Required action:
Please repeat, from the entries that follow, the lines from the one containing "## Exit Ticket" through the one containing "4/05 | [Introduction" exactly, adding nothing.

Data in this exercise:
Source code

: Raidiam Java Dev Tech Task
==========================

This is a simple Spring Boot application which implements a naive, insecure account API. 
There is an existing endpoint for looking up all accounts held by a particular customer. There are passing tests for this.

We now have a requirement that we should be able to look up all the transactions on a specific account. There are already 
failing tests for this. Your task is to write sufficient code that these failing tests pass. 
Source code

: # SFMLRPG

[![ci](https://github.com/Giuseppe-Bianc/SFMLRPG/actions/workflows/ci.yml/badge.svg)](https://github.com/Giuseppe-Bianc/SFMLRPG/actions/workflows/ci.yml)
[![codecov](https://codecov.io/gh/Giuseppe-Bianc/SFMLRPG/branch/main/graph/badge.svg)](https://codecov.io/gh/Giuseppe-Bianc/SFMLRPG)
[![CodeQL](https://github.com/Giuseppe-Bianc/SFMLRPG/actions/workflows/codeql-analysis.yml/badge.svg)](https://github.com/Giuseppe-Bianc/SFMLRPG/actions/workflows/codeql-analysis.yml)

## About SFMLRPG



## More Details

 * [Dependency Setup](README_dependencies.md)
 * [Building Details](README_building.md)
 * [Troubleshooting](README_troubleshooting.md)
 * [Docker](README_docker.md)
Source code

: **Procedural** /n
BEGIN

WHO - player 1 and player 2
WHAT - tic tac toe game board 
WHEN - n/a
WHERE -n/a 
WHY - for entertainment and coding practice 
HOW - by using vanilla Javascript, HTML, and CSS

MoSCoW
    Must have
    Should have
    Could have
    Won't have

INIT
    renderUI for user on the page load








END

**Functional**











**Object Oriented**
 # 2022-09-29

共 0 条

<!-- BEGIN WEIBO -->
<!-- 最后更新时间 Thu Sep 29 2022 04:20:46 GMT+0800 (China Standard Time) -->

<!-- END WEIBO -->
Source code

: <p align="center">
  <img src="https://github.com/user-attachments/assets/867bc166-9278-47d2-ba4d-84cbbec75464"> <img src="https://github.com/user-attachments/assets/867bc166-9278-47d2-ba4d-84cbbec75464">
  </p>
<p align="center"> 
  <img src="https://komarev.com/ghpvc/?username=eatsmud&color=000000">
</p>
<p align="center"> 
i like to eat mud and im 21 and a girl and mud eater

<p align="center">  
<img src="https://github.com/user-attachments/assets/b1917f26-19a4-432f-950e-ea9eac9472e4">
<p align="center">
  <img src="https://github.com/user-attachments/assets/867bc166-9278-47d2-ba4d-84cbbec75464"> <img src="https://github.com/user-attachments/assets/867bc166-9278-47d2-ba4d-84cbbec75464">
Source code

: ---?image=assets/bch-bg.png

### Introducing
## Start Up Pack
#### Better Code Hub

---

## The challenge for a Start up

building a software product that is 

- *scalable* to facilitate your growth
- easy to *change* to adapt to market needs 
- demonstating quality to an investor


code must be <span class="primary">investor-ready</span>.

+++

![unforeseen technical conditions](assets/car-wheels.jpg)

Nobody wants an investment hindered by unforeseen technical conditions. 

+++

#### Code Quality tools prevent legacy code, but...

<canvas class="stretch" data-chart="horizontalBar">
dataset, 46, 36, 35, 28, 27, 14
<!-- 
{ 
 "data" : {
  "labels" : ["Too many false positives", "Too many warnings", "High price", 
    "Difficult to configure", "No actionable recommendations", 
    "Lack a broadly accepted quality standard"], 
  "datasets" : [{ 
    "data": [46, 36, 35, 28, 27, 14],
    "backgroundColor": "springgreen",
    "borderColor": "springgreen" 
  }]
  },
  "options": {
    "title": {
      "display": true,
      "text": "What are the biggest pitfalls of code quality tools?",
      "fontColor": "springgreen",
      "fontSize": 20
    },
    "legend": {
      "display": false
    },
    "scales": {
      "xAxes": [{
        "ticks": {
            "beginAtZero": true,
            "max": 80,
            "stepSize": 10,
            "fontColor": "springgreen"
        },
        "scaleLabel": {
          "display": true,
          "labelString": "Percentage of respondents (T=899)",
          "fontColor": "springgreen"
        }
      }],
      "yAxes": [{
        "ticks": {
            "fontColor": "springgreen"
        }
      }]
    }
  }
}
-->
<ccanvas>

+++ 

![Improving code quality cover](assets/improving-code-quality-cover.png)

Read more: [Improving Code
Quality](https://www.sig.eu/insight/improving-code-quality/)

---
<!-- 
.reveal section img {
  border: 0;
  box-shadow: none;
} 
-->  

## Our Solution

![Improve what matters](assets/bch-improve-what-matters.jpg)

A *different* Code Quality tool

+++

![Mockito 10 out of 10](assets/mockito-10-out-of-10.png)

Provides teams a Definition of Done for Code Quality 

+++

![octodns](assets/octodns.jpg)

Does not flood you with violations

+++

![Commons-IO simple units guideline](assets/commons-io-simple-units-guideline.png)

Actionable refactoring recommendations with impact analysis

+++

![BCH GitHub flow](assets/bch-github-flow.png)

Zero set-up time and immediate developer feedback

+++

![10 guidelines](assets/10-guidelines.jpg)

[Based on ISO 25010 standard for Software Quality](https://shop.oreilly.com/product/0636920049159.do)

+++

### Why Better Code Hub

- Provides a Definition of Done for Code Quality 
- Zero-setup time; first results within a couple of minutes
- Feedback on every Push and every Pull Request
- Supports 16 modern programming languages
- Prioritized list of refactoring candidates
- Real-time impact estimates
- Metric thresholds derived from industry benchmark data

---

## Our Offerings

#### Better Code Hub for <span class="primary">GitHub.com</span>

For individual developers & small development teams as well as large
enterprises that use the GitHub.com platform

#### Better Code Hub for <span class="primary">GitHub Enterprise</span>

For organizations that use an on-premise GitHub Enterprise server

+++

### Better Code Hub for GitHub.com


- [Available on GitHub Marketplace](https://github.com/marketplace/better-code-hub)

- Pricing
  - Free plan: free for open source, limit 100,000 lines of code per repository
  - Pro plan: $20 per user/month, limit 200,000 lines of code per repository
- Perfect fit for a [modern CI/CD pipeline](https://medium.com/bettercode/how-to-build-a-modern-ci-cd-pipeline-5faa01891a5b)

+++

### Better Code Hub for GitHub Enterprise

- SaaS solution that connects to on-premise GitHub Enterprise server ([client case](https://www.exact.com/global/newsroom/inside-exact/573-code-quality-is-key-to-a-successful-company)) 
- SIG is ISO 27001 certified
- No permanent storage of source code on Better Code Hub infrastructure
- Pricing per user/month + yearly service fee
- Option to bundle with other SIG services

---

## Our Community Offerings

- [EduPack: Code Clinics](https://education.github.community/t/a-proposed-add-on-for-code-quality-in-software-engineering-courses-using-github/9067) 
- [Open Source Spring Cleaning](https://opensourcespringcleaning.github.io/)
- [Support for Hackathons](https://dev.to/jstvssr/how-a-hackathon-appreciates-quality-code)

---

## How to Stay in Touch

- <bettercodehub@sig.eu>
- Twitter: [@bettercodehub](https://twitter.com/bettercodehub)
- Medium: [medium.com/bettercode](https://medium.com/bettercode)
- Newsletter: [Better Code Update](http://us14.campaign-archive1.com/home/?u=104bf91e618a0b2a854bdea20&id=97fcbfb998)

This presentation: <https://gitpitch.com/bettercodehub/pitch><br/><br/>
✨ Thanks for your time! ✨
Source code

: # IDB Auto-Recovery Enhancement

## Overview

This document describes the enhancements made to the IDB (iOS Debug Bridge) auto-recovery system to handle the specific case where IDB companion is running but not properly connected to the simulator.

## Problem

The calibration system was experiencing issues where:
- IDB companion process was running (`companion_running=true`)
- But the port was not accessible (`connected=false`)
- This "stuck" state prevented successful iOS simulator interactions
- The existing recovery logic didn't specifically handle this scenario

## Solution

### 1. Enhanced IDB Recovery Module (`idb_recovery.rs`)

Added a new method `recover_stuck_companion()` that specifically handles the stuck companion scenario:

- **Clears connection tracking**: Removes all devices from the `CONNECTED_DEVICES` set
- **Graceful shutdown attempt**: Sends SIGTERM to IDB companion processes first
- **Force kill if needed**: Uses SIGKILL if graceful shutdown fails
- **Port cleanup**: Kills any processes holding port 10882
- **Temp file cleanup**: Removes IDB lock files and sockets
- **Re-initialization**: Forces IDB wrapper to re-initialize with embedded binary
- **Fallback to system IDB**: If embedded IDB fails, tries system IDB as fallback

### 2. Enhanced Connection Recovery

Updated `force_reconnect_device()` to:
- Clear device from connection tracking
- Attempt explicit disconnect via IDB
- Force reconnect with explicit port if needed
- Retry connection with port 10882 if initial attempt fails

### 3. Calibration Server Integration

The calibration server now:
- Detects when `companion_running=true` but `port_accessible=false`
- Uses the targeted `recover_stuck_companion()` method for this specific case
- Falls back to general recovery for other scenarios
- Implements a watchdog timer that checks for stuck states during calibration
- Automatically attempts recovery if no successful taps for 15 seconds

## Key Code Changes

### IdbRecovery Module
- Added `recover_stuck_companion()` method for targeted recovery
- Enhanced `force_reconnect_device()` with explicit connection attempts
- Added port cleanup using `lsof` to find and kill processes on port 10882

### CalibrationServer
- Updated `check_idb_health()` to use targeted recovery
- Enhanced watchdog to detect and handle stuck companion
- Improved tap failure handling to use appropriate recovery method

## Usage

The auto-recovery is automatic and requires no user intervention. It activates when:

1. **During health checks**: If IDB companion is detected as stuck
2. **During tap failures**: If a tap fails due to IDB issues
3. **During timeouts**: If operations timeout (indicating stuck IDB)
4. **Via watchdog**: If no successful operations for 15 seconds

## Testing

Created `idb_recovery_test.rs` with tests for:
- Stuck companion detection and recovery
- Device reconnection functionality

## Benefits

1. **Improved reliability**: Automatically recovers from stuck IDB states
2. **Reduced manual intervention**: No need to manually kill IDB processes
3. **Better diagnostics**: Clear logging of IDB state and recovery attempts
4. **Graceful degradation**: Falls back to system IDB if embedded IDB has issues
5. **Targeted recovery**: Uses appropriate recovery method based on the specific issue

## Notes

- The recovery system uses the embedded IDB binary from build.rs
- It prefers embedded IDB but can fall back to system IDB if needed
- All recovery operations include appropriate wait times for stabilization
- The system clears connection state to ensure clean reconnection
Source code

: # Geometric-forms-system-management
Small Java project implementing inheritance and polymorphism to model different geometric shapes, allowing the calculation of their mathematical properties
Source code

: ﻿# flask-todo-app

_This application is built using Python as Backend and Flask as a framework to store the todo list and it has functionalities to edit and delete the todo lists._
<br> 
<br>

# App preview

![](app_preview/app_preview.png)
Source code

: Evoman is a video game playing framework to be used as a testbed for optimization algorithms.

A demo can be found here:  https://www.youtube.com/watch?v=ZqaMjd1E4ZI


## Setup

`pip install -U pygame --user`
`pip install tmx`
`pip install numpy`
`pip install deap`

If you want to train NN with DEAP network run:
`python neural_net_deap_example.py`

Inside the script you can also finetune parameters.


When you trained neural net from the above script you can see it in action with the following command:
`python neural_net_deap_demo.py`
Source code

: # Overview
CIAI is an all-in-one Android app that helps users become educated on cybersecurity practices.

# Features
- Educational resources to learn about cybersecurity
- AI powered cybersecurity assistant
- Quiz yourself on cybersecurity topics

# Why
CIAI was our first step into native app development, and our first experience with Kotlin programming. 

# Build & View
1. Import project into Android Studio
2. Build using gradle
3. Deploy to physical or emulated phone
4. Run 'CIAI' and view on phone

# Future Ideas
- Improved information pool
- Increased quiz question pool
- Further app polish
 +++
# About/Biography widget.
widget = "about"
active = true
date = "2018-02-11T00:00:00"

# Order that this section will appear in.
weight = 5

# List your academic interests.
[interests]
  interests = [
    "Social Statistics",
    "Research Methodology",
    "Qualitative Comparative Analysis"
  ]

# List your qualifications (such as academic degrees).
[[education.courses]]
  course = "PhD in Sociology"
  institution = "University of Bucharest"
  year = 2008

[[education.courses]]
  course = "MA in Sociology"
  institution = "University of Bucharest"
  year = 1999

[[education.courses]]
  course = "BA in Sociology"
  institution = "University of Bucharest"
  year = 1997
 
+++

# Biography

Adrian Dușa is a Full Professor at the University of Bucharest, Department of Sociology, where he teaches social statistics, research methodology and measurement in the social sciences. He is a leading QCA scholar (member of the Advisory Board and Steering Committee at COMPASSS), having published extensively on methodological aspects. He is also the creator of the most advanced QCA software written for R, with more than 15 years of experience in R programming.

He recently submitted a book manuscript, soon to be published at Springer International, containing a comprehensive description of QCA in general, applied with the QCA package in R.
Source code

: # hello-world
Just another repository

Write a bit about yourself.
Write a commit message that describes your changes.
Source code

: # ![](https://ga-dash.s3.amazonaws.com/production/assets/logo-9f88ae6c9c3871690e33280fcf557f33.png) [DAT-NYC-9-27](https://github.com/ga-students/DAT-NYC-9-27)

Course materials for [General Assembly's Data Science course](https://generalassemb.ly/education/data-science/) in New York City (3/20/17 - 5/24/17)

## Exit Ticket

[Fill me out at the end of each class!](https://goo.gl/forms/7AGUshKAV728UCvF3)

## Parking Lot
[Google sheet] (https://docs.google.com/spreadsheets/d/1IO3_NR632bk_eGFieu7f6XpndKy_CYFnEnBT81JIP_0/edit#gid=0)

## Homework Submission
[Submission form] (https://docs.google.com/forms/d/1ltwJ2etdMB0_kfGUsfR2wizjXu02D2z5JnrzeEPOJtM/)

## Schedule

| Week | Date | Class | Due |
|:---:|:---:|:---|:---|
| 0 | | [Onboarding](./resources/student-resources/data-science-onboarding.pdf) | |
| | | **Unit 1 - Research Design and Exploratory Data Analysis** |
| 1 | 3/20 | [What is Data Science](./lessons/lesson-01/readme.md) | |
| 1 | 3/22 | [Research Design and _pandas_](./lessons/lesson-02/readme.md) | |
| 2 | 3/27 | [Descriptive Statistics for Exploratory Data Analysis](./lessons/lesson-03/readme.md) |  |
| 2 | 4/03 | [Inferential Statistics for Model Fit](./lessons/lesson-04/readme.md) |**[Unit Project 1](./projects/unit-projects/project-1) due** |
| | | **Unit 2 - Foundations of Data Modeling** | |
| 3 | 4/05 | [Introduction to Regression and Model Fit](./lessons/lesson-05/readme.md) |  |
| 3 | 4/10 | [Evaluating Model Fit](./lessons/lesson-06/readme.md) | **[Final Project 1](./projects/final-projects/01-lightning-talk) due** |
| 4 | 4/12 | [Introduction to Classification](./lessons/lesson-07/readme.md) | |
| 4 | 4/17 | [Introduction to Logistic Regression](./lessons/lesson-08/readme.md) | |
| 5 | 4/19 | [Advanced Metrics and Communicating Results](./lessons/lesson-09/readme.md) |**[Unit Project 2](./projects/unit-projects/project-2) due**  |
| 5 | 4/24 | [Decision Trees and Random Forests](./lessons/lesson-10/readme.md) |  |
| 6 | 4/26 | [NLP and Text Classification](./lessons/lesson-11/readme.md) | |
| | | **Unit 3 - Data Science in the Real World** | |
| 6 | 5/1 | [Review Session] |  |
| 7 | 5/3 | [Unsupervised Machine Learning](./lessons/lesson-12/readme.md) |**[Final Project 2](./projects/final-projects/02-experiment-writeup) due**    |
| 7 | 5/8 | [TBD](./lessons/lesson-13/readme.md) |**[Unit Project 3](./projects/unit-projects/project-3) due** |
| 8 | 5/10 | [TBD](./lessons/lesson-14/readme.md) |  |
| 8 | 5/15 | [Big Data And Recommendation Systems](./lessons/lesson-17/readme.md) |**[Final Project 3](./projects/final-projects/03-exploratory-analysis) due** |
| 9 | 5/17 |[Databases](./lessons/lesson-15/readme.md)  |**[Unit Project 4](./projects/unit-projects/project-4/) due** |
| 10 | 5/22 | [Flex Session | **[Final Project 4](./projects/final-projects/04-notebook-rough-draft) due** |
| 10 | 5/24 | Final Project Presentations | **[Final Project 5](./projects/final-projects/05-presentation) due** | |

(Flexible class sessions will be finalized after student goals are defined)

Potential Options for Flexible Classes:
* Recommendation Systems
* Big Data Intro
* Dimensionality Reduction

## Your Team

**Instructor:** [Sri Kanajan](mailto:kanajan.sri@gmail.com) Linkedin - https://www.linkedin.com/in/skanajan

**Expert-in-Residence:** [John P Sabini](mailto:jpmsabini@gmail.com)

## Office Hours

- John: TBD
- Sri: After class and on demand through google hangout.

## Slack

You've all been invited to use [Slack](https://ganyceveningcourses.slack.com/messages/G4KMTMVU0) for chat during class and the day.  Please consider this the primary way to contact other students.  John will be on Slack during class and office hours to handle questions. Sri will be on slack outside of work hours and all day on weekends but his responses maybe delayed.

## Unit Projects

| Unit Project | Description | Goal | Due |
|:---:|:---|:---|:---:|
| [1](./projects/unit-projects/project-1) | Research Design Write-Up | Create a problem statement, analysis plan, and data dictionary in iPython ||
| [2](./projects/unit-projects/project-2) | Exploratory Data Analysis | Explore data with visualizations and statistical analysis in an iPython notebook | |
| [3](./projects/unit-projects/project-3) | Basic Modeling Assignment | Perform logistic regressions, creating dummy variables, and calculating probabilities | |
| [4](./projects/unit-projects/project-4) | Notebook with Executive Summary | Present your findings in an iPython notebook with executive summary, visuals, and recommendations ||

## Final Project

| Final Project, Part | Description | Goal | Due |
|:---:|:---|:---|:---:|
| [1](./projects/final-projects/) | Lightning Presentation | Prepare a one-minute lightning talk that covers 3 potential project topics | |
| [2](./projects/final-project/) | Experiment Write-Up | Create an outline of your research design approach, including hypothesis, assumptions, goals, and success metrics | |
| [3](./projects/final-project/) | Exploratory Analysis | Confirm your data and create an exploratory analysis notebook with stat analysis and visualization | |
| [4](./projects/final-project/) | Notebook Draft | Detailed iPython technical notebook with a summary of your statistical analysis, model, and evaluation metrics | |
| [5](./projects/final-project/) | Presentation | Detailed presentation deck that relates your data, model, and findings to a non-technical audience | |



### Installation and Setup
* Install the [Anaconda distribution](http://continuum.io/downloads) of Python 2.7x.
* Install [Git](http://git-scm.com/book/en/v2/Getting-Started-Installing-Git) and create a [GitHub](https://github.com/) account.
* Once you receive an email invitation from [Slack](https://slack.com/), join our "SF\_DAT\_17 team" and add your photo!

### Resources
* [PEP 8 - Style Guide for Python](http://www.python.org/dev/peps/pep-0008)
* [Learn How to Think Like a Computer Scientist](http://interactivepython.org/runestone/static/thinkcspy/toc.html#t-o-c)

Written response:
## Exit Ticket

[Fill me out at the end of each class!](https://goo.gl/forms/7AGUshKAV728UCvF3)

## Parking Lot
[Google sheet] (https://docs.google.com/spreadsheets/d/1IO3_NR632bk_eGFieu7f6XpndKy_CYFnEnBT81JIP_0/edit#gid=0)

## Homework Submission
[Submission form] (https://docs.google.com/forms/d/1ltwJ2etdMB0_kfGUsfR2wizjXu02D2z5JnrzeEPOJtM/)

## Schedule

| Week | Date | Class | Due |
|:---:|:---:|:---|:---|
| 0 | | [Onboarding](./resources/student-resources/data-science-onboarding.pdf) | |
| | | **Unit 1 - Research Design and Exploratory Data Analysis** |
| 1 | 3/20 | [What is Data Science](./lessons/lesson-01/readme.md) | |
| 1 | 3/22 | [Research Design and _pandas_](./lessons/lesson-02/readme.md) | |
| 2 | 3/27 | [Descriptive Statistics for Exploratory Data Analysis](./lessons/lesson-03/readme.md) |  |
| 2 | 4/03 | [Inferential Statistics for Model Fit](./lessons/lesson-04/readme.md) |**[Unit Project 1](./projects/unit-projects/project-1) due** |
| | | **Unit 2 - Foundations of Data Modeling** | |
| 3 | 4/05 | [Introduction to Regression and Model Fit](./lessons/lesson-05/readme.md) |  |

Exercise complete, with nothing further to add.